To start, can you tell me how you identify in terms of gender and sexuality?
Cis female, very straightforward. I am the only Asian who is aromantic that I know of. I have not met another person who’s Asian and asexual. And I haven’t met another person who is aromantic in Montreal. There probably is someone, but I’ve not met a single person.
Tell me about your journey navigating your sexuality.
This journey was very much externally motivated. Because, being aromantic, I didn’t give two fucks. I already had close friends and family who responded to my emotional needs. I understand romantic people desire that sort of connection with another person, but I never looked for it myself. So until puberty, I just thought I was different, but I didn’t think about it much more than that.
It started becoming a more pressing part of my life when people started asking me out because I didn’t want to go on dates. So I started wondering why. At 18, I didn’t realize there was such a thing as asexuality. So I just thought I was bisexual because I really didn’t care which gender was asking me out — I just didn’t want to date. I concluded that since I didn’t care for either gender, I must have been OK with both.
At 21, I found a site called AVEN which was, and still is, the main site for asexual people.
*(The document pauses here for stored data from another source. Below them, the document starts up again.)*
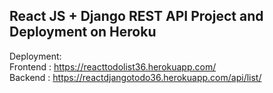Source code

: ## React JS + Django  REST API Project and Deployment on Heroku
Deployment:</br>
Frontend : https://reacttodolist36.herokuapp.com/ </br>
Backend : https://reactdjangotodo36.herokuapp.com/api/list/


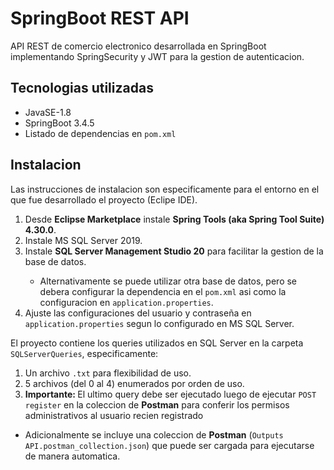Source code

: <h1>SpringBoot REST API</h1>
<p>API REST de comercio electronico desarrollada en SpringBoot implementando SpringSecurity y JWT para la gestion de autenticacion.</p>
<h2>Tecnologias utilizadas</h2>
<ul>
	<li>JavaSE-1.8</li>
	<li>SpringBoot 3.4.5</li>
	<li>Listado de dependencias en <code>pom.xml</code></li>
</ul>
<h2>Instalacion</h2>
Las instrucciones de instalacion son especificamente para el entorno en el que fue desarrollado el proyecto (Eclipe IDE).
<ol>
	<li>Desde <b>Eclipse Marketplace</b> instale <b>Spring Tools (aka Spring Tool Suite) 4.30.0</b>.</li>
	<li>Instale MS SQL Server 2019.</li>
	<li>Instale <b>SQL Server Management Studio 20</b> para facilitar la gestion de la base de datos.</li>
	<ul>
		<li>Alternativamente se puede utilizar otra base de datos, pero se debera configurar la dependencia en el <code>pom.xml</code> asi como la configuracion en <code>application.properties</code>.</li>
	</ul>
	<li>Ajuste las configuraciones del usuario y contrase&ntilde;a en <code>application.properties</code> segun lo configurado en MS SQL Server.</li>
</ol>
<p>El proyecto contiene los queries utilizados en SQL Server en la carpeta <code>SQLServerQueries</code>, especificamente:</p>
<ol>
	<li>Un archivo <code>.txt</code> para flexibilidad de uso.</li>
	<li>5 archivos (del 0 al 4) enumerados por orden de uso.</li>
	<li><b>Importante: </b>El ultimo query debe ser ejecutado luego de ejecutar <code>POST register</code> en la coleccion de <b>Postman</b> para conferir los permisos administrativos al usuario recien registrado</li>
</ol>
<ul>
	<li>Adicionalmente se incluye una coleccion de <b>Postman</b> (<code>Outputs API.postman_collection.json</code>) que puede ser cargada para ejecutarse de manera automatica.</li>
</ul>


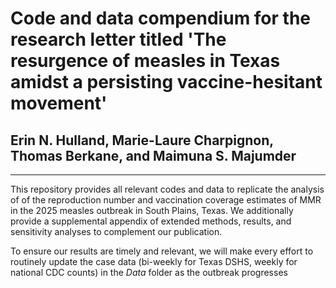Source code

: # Code and data compendium for the research letter titled 'The resurgence of measles in Texas amidst a persisting vaccine-hesitant movement'

## Erin N. Hulland, Marie-Laure Charpignon, Thomas Berkane, and Maimuna S. Majumder
______

This repository provides all relevant codes and data to replicate the analysis of of the reproduction number and vaccination coverage estimates of MMR in the 2025 measles outbreak in South Plains, Texas. We additionally provide a supplemental appendix of extended methods, results, and sensitivity analyses to complement our publication.

To ensure our results are timely and relevant, we will make every effort to routinely update the case data (bi-weekly for Texas DSHS, weekly for national CDC counts) in the *Data* folder as the outbreak progresses
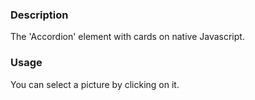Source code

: ### Description

The 'Accordion' element with cards on native Javascript.

### Usage

You can select a picture by clicking on it.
I ended up on that site, and realized I was asexual. I still didn’t date anybody, so beyond that, I didn’t think much about it at all
When I was 25, my older brother and my dad sat me down separately and advised me to try dating. Taking their advice, I started dating. I had one short queer relationship and one long term queer relationship, even though I dated guys as well. I dated my first girlfriend for four-ish months. That ended not very great, but we’re still friends. I still hang out with her, her kids and her husband.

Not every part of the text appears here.